Extracted data entries
------------------------------------
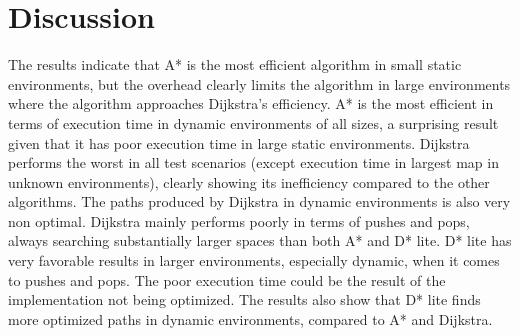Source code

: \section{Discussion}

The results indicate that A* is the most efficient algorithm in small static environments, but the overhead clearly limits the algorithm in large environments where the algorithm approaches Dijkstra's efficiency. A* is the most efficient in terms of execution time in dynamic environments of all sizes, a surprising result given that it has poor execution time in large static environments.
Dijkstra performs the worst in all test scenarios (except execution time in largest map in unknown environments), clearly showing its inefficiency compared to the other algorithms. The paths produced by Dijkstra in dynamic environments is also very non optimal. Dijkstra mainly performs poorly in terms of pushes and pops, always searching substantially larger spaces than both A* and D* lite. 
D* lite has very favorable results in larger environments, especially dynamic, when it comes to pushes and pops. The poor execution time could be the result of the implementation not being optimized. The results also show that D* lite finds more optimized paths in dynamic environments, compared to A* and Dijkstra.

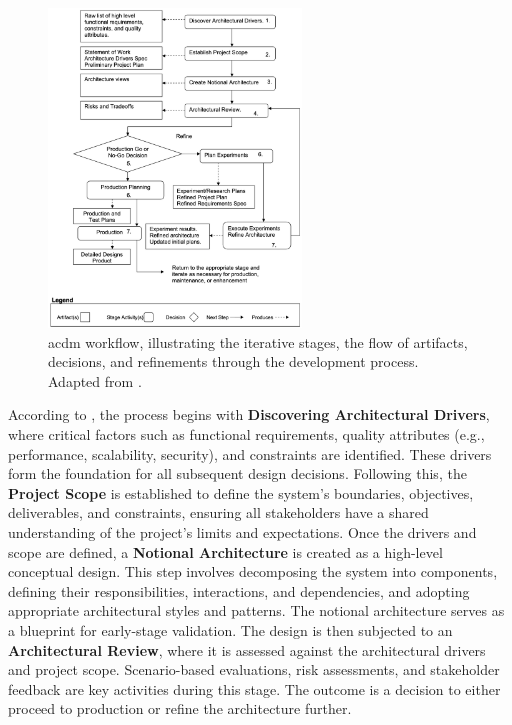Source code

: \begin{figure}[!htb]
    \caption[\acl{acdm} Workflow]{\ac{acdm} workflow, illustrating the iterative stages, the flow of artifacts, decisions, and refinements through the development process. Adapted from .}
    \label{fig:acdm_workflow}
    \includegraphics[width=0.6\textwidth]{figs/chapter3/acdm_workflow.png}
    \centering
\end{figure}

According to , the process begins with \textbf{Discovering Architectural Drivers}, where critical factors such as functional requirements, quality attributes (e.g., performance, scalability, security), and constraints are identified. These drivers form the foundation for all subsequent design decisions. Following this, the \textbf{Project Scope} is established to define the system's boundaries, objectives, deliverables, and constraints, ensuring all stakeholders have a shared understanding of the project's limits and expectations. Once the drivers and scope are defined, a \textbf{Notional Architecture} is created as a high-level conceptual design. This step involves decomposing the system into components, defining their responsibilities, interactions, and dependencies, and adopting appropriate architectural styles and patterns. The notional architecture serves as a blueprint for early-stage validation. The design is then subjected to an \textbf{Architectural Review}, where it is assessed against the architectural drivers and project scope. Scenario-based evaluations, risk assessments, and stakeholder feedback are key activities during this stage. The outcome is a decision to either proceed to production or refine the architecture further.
------------------------------------
What is required:
Exact repetition of the data is needed, with no images retained.

Response for this exercise:
Source code

: \section{Discussion}

The results indicate that A* is the most efficient algorithm in small static environments, but the overhead clearly limits the algorithm in large environments where the algorithm approaches Dijkstra's efficiency. A* is the most efficient in terms of execution time in dynamic environments of all sizes, a surprising result given that it has poor execution time in large static environments.
Dijkstra performs the worst in all test scenarios (except execution time in largest map in unknown environments), clearly showing its inefficiency compared to the other algorithms. The paths produced by Dijkstra in dynamic environments is also very non optimal. Dijkstra mainly performs poorly in terms of pushes and pops, always searching substantially larger spaces than both A* and D* lite. 
D* lite has very favorable results in larger environments, especially dynamic, when it comes to pushes and pops. The poor execution time could be the result of the implementation not being optimized. The results also show that D* lite finds more optimized paths in dynamic environments, compared to A* and Dijkstra.

Source code

: \begin{figure}[!htb]
    \caption[\acl{acdm} Workflow]{\ac{acdm} workflow, illustrating the iterative stages, the flow of artifacts, decisions, and refinements through the development process. Adapted from .}
    \label{fig:acdm_workflow}
    \includegraphics[width=0.6\textwidth]{figs/chapter3/acdm_workflow.png}
    \centering
\end{figure}

According to , the process begins with \textbf{Discovering Architectural Drivers}, where critical factors such as functional requirements, quality attributes (e.g., performance, scalability, security), and constraints are identified. These drivers form the foundation for all subsequent design decisions. Following this, the \textbf{Project Scope} is established to define the system's boundaries, objectives, deliverables, and constraints, ensuring all stakeholders have a shared understanding of the project's limits and expectations. Once the drivers and scope are defined, a \textbf{Notional Architecture} is created as a high-level conceptual design. This step involves decomposing the system into components, defining their responsibilities, interactions, and dependencies, and adopting appropriate architectural styles and patterns. The notional architecture serves as a blueprint for early-stage validation. The design is then subjected to an \textbf{Architectural Review}, where it is assessed against the architectural drivers and project scope. Scenario-based evaluations, risk assessments, and stakeholder feedback are key activities during this stage. The outcome is a decision to either proceed to production or refine the architecture further.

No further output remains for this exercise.